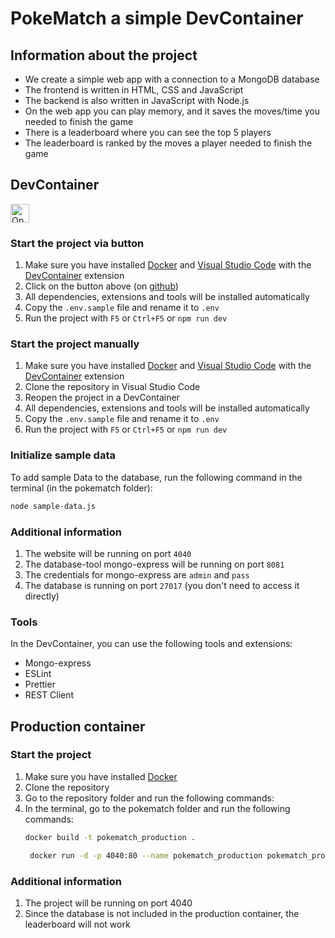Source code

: # PokeMatch a simple DevContainer

## Information about the project

- We create a simple web app with a connection to a MongoDB database
- The frontend is written in HTML, CSS and JavaScript
- The backend is also written in JavaScript with Node.js
- On the web app you can play memory, and it saves the moves/time you needed to finish the game
- There is a leaderboard where you can see the top 5 players
- The leaderboard is ranked by the moves a player needed to finish the game

## DevContainer

<a href="https://vscode.dev/redirect?url=vscode://ms-vscode-remote.remote-containers/cloneInVolume?url=https://github.com/lorenzboss/pokematch.git">
  <img 
    src="https://img.shields.io/badge/Open_in-DevContainer-blue?logo=visual-studio-code" 
    alt="Open in DevContainer" 
    height="30"
  >
</a>

### Start the project via button

1. Make sure you have installed [Docker](https://www.docker.com/get-started) and [Visual Studio Code](https://code.visualstudio.com/download) with the [DevContainer](https://marketplace.visualstudio.com/items?itemName=ms-vscode-remote.remote-containers) extension
2. Click on the button above (on [github](https://github.com/lorenzboss/pokematch))
3. All dependencies, extensions and tools will be installed automatically
4. Copy the `.env.sample` file and rename it to `.env`
5. Run the project with `F5` or `Ctrl+F5` or `npm run dev`

### Start the project manually

1. Make sure you have installed [Docker](https://www.docker.com/get-started) and [Visual Studio Code](https://code.visualstudio.com/download) with the [DevContainer](https://marketplace.visualstudio.com/items?itemName=ms-vscode-remote.remote-containers) extension
2. Clone the repository in Visual Studio Code
3. Reopen the project in a DevContainer
4. All dependencies, extensions and tools will be installed automatically
5. Copy the `.env.sample` file and rename it to `.env`
6. Run the project with `F5` or `Ctrl+F5` or `npm run dev`

### Initialize sample data

To add sample Data to the database, run the following command in the terminal (in the pokematch folder):

```bash
node sample-data.js
```

### Additional information

1. The website will be running on port `4040`
2. The database-tool mongo-express will be running on port `8081`
3. The credentials for mongo-express are `admin` and `pass`
4. The database is running on port `27017` (you don't need to access it directly)

### Tools

In the DevContainer, you can use the following tools and extensions:

- Mongo-express
- ESLint
- Prettier
- REST Client

## Production container

### Start the project

1. Make sure you have installed [Docker](https://www.docker.com/get-started)
2. Clone the repository
3. Go to the repository folder and run the following commands:
4. In the terminal, go to the pokematch folder and run the following commands:
   ```bash
   docker build -t pokematch_production .
   ```
   ```bash
    docker run -d -p 4040:80 --name pokematch_production pokematch_production
   ```

### Additional information

1. The project will be running on port 4040
2. Since the database is not included in the production container, the leaderboard will not work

-- EXERCISE PROMPT --
Among the records above, extract exactly the lines from the line with "- On the web" to the line with "2. The database-tool", both lines included, and leave out the rest.

-- TASK RESULT --
- On the web app you can play memory, and it saves the moves/time you needed to finish the game
- There is a leaderboard where you can see the top 5 players
- The leaderboard is ranked by the moves a player needed to finish the game

## DevContainer

<a href="https://vscode.dev/redirect?url=vscode://ms-vscode-remote.remote-containers/cloneInVolume?url=https://github.com/lorenzboss/pokematch.git">
  <img 
    src="https://img.shields.io/badge/Open_in-DevContainer-blue?logo=visual-studio-code" 
    alt="Open in DevContainer" 
    height="30"
  >
</a>

### Start the project via button

1. Make sure you have installed [Docker](https://www.docker.com/get-started) and [Visual Studio Code](https://code.visualstudio.com/download) with the [DevContainer](https://marketplace.visualstudio.com/items?itemName=ms-vscode-remote.remote-containers) extension
2. Click on the button above (on [github](https://github.com/lorenzboss/pokematch))
3. All dependencies, extensions and tools will be installed automatically
4. Copy the `.env.sample` file and rename it to `.env`
5. Run the project with `F5` or `Ctrl+F5` or `npm run dev`

### Start the project manually

1. Make sure you have installed [Docker](https://www.docker.com/get-started) and [Visual Studio Code](https://code.visualstudio.com/download) with the [DevContainer](https://marketplace.visualstudio.com/items?itemName=ms-vscode-remote.remote-containers) extension
2. Clone the repository in Visual Studio Code
3. Reopen the project in a DevContainer
4. All dependencies, extensions and tools will be installed automatically
5. Copy the `.env.sample` file and rename it to `.env`
6. Run the project with `F5` or `Ctrl+F5` or `npm run dev`

### Initialize sample data

To add sample Data to the database, run the following command in the terminal (in the pokematch folder):

```bash
node sample-data.js
```

### Additional information

1. The website will be running on port `4040`
2. The database-tool mongo-express will be running on port `8081`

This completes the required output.